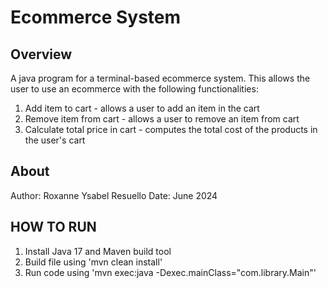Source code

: # Ecommerce System

## Overview
A java program for a terminal-based ecommerce system. This allows the user to use an ecommerce with the
following functionalities:
1. Add item to cart - allows a user to add an item in the cart
2. Remove item from cart - allows a user to remove an item from cart
3. Calculate total price in cart - computes the total cost of the products in the user's cart

## About
Author: Roxanne Ysabel Resuello
Date: June 2024

## HOW TO RUN

1. Install Java 17 and Maven build tool
2. Build file using 'mvn clean install'
3. Run code using 'mvn exec:java -Dexec.mainClass="com.library.Main"'
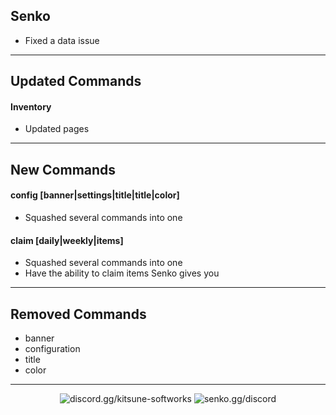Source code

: ## Senko
- Fixed a data issue

---

## Updated Commands

#### Inventory
- Updated pages

---

## New Commands

#### config [banner|settings|title|title|color]
- Squashed several commands into one

#### claim [daily|weekly|items]
- Squashed several commands into one
- Have the ability to claim items Senko gives you

---

## Removed Commands

- banner
- configuration
- title
- color

---

<div align="center">

![[discord.gg/kitsune-softworks](https://discord.gg/kitsune-softworks)](https://img.shields.io/discord/887393173150777357?color=5865F2&label=discord.gg/kitsune-softworks&logo=discord&logoColor=white) ![[senko.gg/discord](https://senko.gg/discord)](https://img.shields.io/discord/777251087592718336?color=5865F2&label=senko.gg/discord&logo=discord&logoColor=white)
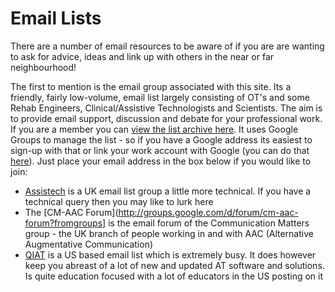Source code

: Email Lists
=====

There are a number of email resources to be aware of if you are are wanting to ask for advice, ideas and link up with others in the near or far neighbourhood!

The first to mention is the email group associated with this site. Its a friendly, fairly low-volume, email list largely consisting of OT's and some Rehab Engineers, Clinical/Assistive Technologists and Scientists. The aim is to provide email support, discussion and debate for your professional work. If you are a member you can [view the list archive here](https://groups.google.com/forum/?hl=en-GB&fromgroups#!forum/access-group). It uses Google Groups to manage the list - so if you have a Google address its easiest to sign-up with that or link your work account with Google (you can do that [here](https://www.google.com/settings/)). Just place your email address in the box below if you would like to join:

  * [Assistech](https://www.jiscmail.ac.uk/cgi-bin/webadmin?A0=assistech) is a UK email list group a little more technical. If you have a technical query then you may like to lurk here
  * The [CM-AAC Forum](http://groups.google.com/d/forum/cm-aac-forum?fromgroups] is the email forum of the Communication Matters group - the UK branch of people working in and with AAC (Alternative Augmentative Communication)
  * [QIAT](http://natri.uky.edu/assoc_projects/qiat/listserv.html) is a US based email list which is extremely busy. It does however keep you abreast of a lot of new and updated AT software and solutions. Is quite education focused with a lot of educators in the US posting on it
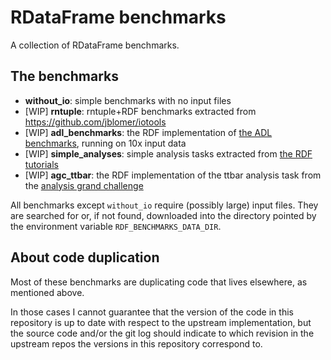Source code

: # RDataFrame benchmarks

A collection of RDataFrame benchmarks.

## The benchmarks

- **without_io**: simple benchmarks with no input files
- [WIP] **rntuple**: rntuple+RDF benchmarks extracted from https://github.com/jblomer/iotools
- [WIP] **adl_benchmarks**: the RDF implementation of [the ADL benchmarks](https://github.com/iris-hep/adl-benchmarks-index), running on 10x input data
- [WIP] **simple_analyses**: simple analysis tasks extracted from [the RDF tutorials](https://root.cern/doc/master/group__tutorial__dataframe.html)
- [WIP] **agc_ttbar**: the RDF implementation of the ttbar analysis task from the [analysis grand challenge](https://github.com/iris-hep/analysis-grand-challenge)

All benchmarks except `without_io` require (possibly large) input files.
They are searched for or, if not found, downloaded into the directory pointed by the environment variable `RDF_BENCHMARKS_DATA_DIR`.

## About code duplication

Most of these benchmarks are duplicating code that lives elsewhere, as mentioned above.

In those cases I cannot guarantee that the version of the code in this repository is up to
date with respect to the upstream implementation, but the source code and/or the git log should indicate to which revision in the upstream repos the versions in this repository correspond to.
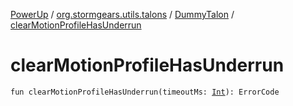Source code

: [PowerUp](../../index.md) / [org.stormgears.utils.talons](../index.md) / [DummyTalon](index.md) / [clearMotionProfileHasUnderrun](./clear-motion-profile-has-underrun.md)

# clearMotionProfileHasUnderrun

`fun clearMotionProfileHasUnderrun(timeoutMs: `[`Int`](https://kotlinlang.org/api/latest/jvm/stdlib/kotlin/-int/index.html)`): ErrorCode`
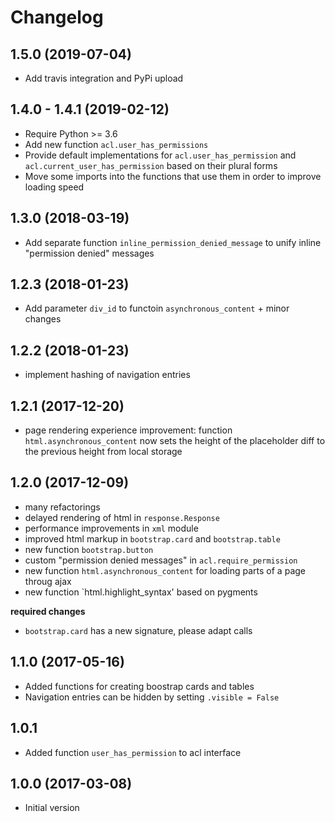 # Changelog

## 1.5.0 (2019-07-04)

- Add travis integration and PyPi upload


## 1.4.0 - 1.4.1 (2019-02-12)

- Require Python >= 3.6
- Add new function `acl.user_has_permissions`
- Provide default implementations for `acl.user_has_permission` and `acl.current_user_has_permission` based on their plural forms
- Move some imports into the functions that use them in order to improve loading speed

## 1.3.0 (2018-03-19)

- Add separate function `inline_permission_denied_message` to unify inline "permission denied" messages


## 1.2.3 (2018-01-23)

- Add parameter `div_id` to functoin `asynchronous_content` + minor changes


## 1.2.2 (2018-01-23)

- implement hashing of navigation entries 


## 1.2.1 (2017-12-20)

- page rendering experience improvement: function `html.asynchronous_content` now sets the height of the placeholder diff to the previous height from local storage


## 1.2.0 (2017-12-09)

- many refactorings
- delayed rendering of html in `response.Response`
- performance improvements in `xml` module
- improved html markup in `bootstrap.card` and `bootstrap.table`
- new function `bootstrap.button`
- custom "permission denied messages" in `acl.require_permission`
- new function `html.asynchronous_content` for loading parts of a page throug ajax
- new function `html.highlight_syntax' based on pygments

**required changes**

- `bootstrap.card` has a new signature, please adapt calls


## 1.1.0 (2017-05-16) 

- Added functions for creating boostrap cards and tables
- Navigation entries can be hidden by setting `.visible = False`


## 1.0.1

- Added function `user_has_permission` to acl interface


## 1.0.0 (2017-03-08) 

- Initial version

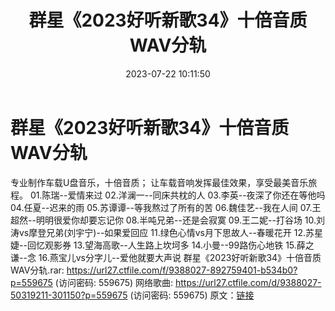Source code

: ﻿---
title: 群星《2023好听新歌34》十倍音质WAV分轨
date: 2023-07-22 10:11:50
categories: WAV车载音乐、镜像
tags: 华语中文
---
# 群星《2023好听新歌34》十倍音质WAV分轨

专业制作车载U盘音乐，十倍音质；
让车载音响发挥最佳效果，享受最美音乐旅程。
01.陈瑞--爱情来过
02.洋澜一--同床共枕的人
03.李英--夜深了你还在等他吗
04.任夏--迟来的雨
05.苏谭谭--等我熬过了所有的苦
06.魏佳艺--我在人间
07.王超然--明明很爱你却要忘记你
08.半吨兄弟--还是会寂寞
09.王二妮--打谷场
10.刘涛vs摩登兄弟(刘宇宁)--如果爱回应
11.绿色心情vs月下思故人--春暖花开
12.苏星婕--回忆观影券
13.望海高歌--人生路上坎坷多
14.小曼--99路伤心地铁
15.薛之谦--念
16.燕宝儿vs分字儿--爱他就要大声说
群星《2023好听新歌34》十倍音质WAV分轨.rar: https://url27.ctfile.com/f/9388027-892759401-b534b0?p=559675
(访问密码: 559675)
网络歌曲: https://url27.ctfile.com/d/9388027-50319211-301150?p=559675
(访问密码: 559675)
原文：[链接](https://blog.sina.com.cn/s/blog_1647c7e76010312sn.html)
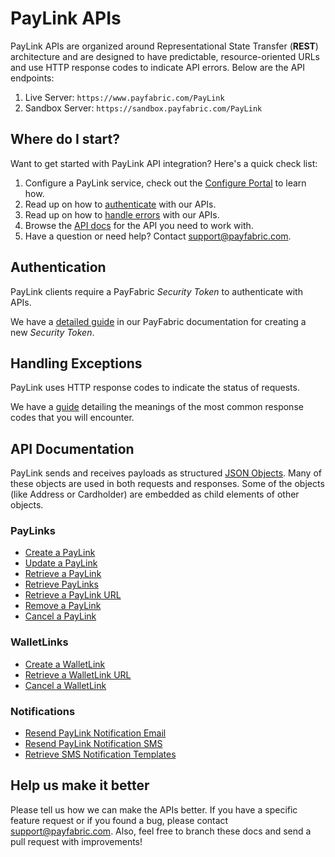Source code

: PayLink APIs
==============
PayLink APIs are organized around Representational State Transfer (**REST**) architecture and are designed to have predictable, resource-oriented URLs and use HTTP response codes to indicate API errors. Below are the API endpoints:

1. Live Server:    ``https://www.payfabric.com/PayLink``
1. Sandbox Server: ``https://sandbox.payfabric.com/PayLink``

Where do I start?
-----------------

Want to get started with PayLink API integration? Here's a quick check list:

1. Configure a PayLink service, check out the [Configure Portal](https://github.com/PayFabric/Portal/blob/master/PayLink/README.md) to learn how.
2. Read up on how to [authenticate](#authentication) with our APIs. 
3. Read up on how to [handle errors](#handling-exceptions) with our APIs.
4. Browse the [API docs](#api-documentation) for the API you need to work with.
5. Have a question or need help? Contact <support@payfabric.com>.


Authentication
--------------
PayLink clients require a PayFabric *Security Token* to authenticate with APIs.

We have a [detailed guide](https://github.com/PayFabric/APIs/blob/master/PayFabric/Sections/Authentication.md#security-token) in our PayFabric documentation for creating a new *Security Token*.


Handling Exceptions
-------------------
PayLink uses HTTP response codes to indicate the status of requests. 

We have a [guide](/Sections/Errors.md) detailing the meanings of the most common response codes that you will encounter. 


API Documentation
-----------------
PayLink sends and receives payloads as structured [JSON Objects](Sections/JSON%20Objects.md). 
Many of these objects are used in both requests and responses. Some of the objects (like Address or Cardholder) are embedded
as child elements of other objects.

### PayLinks
* [Create a PayLink](/PayLink/Sections/PayLinks.md#create-a-paylink)
* [Update a PayLink](/PayLink/Sections/PayLinks.md#update-a-paylink)
* [Retrieve a PayLink](/PayLink/Sections/PayLinks.md#retrieve-a-paylink)
* [Retrieve PayLinks](/PayLink/Sections/PayLinks.md#retrieve-paylinks)
* [Retrieve a PayLink URL](/PayLink/Sections/PayLinks.md#retrieve-a-paylink-url)
* [Remove a PayLink](/PayLink/Sections/PayLinks.md#remove-a-paylink)
* [Cancel a PayLink](/PayLink/Sections/PayLinks.md#cancel-a-paylink)

### WalletLinks
* [Create a WalletLink](/PayLink/Sections/WalletLinks.md#create-a-walletlink)
* [Retrieve a WalletLink URL](/PayLink/Sections/WalletLinks.md#retrieve-a-walletlink-url)
* [Cancel a WalletLink](/PayLink/Sections/WalletLinks.md#cancel-a-walletlink)

### Notifications
* [Resend PayLink Notification Email](/PayLink/Sections/Notifications.md#resend-paylink-notifiation-email)
* [Resend PayLink Notification SMS](/PayLink/Sections/Notifications.md#resend-paylink-notification-sms)
* [Retrieve SMS Notification Templates](/PayLink/Sections/Notifications.md#retrieve-sms-notification-templates)


Help us make it better
----------------------
Please tell us how we can make the APIs better. If you have a specific feature request or if you found a bug, please contact <support@payfabric.com>. Also, feel free to branch these docs and send a pull request with improvements!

= = =

[Exercise]
Go through the material line by line and work out how many lines include the string "docs". Reply with the number only.

[Expected answer]
2